Morgan Seger: (07:50)
Sure. So if you were talking to a grower, if you're a grower listening to this, where's kind of that first place you would recommend they start if they wanted to start improving their soil health?
John Smith: (08:00)
So reducing the amount of tillage that they're doing, that would be the first step. The second step would be trying to plant cover crops where feasible. You may not be able to plant a cover crop on every acre, every year. I drive around the countryside and I see wheat stubble fields, that there's nothing but weeds growing in when September rolls around. That's a bad deal. I mean, clearly that's an easy place if you're not going to double crop soybeans, we need to get a cover crop established in those fields. We can do a lot of good because July, August, September, you got three really good growing months in the fall on wheat stubble fields and plus the spring, cereal rye becomes a default product and in a corn-soybean rotation, because we get harvest delays and we get to seeding cover crops till November, cereal rye becomes the winner as far as a cover crop to plant late. But those are probably the two things I would take a serious look at if I was going to tell a grower to change.
Morgan Seger: (09:12)
Okay. And so knowing that it's not going to be an instant gratification thing, how can growers benchmark their actions to know if they're doing any good?
John Smith: (09:24)
That goes back to my point about it not being an instant gratification event. I think you have to wait and see and when you plant and you get that great big rain, if you've done less tillage and you've had a cover crop and all of a sudden that field that used to crust didn't crust, and I get a good stand when I get that pounding rain following planning before emergence, right? You and I have been through the seed business together, right? And you always have re-plant claims and it's all about the crust, right?

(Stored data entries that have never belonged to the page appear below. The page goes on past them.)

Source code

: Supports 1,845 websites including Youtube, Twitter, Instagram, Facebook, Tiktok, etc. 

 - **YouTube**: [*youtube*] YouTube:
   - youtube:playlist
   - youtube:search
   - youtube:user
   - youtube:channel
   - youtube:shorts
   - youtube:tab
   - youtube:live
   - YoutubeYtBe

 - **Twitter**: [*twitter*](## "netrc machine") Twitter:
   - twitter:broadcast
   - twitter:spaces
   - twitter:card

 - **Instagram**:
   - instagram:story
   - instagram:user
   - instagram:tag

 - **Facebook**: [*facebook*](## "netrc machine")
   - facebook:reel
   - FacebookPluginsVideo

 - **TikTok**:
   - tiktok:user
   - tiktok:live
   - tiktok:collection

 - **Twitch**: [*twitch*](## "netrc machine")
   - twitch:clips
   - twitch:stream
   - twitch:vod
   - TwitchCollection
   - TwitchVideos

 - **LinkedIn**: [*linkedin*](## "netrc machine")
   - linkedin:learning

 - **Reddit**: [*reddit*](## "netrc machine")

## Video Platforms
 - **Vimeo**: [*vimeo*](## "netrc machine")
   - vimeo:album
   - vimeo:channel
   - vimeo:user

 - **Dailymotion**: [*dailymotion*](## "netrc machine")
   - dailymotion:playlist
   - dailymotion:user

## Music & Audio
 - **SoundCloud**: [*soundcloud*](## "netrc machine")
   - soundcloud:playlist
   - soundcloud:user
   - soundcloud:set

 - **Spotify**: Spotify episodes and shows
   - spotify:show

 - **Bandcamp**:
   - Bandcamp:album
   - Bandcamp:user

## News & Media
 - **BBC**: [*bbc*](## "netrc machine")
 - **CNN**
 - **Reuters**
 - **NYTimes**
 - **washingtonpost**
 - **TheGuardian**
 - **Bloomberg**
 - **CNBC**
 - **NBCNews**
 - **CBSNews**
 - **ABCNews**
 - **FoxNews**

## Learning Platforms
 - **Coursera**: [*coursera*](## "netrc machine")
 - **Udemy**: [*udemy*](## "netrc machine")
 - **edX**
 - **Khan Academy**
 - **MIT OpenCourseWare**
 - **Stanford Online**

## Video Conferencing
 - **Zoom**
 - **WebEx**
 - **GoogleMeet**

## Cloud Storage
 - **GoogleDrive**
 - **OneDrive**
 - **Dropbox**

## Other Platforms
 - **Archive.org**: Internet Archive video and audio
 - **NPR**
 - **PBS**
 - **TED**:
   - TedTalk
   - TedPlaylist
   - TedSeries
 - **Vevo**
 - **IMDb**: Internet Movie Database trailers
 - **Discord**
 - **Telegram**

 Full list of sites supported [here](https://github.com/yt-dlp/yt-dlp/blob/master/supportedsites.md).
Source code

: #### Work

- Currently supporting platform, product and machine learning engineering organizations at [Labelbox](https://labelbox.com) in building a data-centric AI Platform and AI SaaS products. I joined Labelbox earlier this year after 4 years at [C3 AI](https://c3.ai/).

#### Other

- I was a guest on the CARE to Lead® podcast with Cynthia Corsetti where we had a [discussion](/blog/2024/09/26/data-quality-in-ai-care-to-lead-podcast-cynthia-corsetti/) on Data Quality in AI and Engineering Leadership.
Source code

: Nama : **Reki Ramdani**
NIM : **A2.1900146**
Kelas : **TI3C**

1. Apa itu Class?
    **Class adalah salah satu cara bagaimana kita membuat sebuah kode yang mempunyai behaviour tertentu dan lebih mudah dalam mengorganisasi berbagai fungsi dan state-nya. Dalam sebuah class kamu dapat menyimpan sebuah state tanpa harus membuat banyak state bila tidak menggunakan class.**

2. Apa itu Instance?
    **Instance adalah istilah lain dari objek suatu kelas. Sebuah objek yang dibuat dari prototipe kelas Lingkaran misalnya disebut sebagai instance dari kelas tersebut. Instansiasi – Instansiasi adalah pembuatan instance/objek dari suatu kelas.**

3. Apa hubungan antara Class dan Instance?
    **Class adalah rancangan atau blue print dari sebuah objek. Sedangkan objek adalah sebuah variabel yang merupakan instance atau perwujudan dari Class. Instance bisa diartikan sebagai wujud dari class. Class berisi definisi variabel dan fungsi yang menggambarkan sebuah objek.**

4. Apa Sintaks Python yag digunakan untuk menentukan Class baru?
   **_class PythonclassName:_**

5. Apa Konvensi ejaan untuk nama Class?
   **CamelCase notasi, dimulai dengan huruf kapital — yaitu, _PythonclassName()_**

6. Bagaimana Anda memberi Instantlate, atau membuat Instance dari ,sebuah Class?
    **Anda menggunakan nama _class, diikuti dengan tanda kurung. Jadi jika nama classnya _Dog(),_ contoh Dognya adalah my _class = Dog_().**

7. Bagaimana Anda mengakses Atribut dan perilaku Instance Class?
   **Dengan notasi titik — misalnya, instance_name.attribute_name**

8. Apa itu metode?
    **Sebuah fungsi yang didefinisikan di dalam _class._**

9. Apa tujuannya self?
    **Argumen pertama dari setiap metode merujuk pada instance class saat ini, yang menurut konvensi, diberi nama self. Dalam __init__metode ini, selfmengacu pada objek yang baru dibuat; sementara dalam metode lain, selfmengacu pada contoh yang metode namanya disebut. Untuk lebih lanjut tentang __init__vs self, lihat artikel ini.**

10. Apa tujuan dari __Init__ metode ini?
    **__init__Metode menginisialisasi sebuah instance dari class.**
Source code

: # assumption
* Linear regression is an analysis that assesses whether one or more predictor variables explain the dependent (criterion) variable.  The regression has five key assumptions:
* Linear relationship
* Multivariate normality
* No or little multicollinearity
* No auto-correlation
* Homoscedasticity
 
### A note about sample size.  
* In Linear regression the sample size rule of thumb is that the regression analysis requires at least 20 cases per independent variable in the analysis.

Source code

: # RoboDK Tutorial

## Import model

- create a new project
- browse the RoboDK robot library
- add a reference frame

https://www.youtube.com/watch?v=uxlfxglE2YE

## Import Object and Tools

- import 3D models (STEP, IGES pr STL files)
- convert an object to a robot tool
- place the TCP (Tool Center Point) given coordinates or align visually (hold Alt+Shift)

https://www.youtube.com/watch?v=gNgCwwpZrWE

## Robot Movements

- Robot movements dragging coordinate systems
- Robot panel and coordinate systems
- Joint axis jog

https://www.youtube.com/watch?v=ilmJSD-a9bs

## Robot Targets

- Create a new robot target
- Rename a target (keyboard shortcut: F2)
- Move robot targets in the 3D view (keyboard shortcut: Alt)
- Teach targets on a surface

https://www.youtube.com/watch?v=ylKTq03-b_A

We've seen that our clay soils, I want to do that if I can increase the organic matter in those sources.
John Smith: (10:10)
So, that would be one clear thing and then the other piece would be those yellow, white clays that we have and a lot of times they're on the eroded portions of a field when July comes around and they're like rock solid and the rain comes and it just rolls down the hillside because that clay is so impermeable to the water. As we're making progress improving soil health, is that soil becoming a little bit more permeable and the water percolates down into that profile as opposed to that first two tenths of an inch of rain wanting to roll on down the hillside rather than percolate down into the soil profile. Those are a couple of things I would look at as kind of measurements and in a real-world scenario.
Morgan Seger: (10:56)
Got you. So a personal question if you don't mind me asking, how did you decide or get interested in making this change from being a very technical agronomist to working on the e-business side and working with crop models and other digital tools?
John Smith: (11:15)
Oh, so that's a $64 million question. So, I think because I have always taken a very wide view of things, I originally got put on their back when we first started the field forecasting tool, I was in the first real meeting in Minneapolis and Randy Brown made the joke that he needed a cynic. I said, this could work. He probably thought that was okay and it could work. And the group at Winfield was a great group and that there were no egos in the room. Mike Vandalot came into the room and he wanted to hear from the guy that started yesterday, just as much as he wanted to hear somebody with 30 years of experience. Everybody checked their egos at the door and you were in some of those meetings, we had some knockdown, drag-out fights, we got arguments, we got mad at one another, we laughed and we went and had dinner and had a couple of drinks together and everybody was okay but we got a lot accomplished because of that.
John Smith: (12:22)
And I just saw the potential as we talk about some of these things that the environmental impact of agriculture, we can front load enough nitrogen in March to support a 300 bushel corn crop from an environmental standpoint, from an economic standpoint, we can't do that. So the modeling piece – and you and I have sat through models and done projections – but these in-season applications of nitrogen are just incredible, what we can accomplish with those. As an agronomist, if you told me you're going to put nitrogen on corn that had brown silt 15 years ago, I would've said you're nuts and now we need to do more of that. It works.
John Smith: (13:09)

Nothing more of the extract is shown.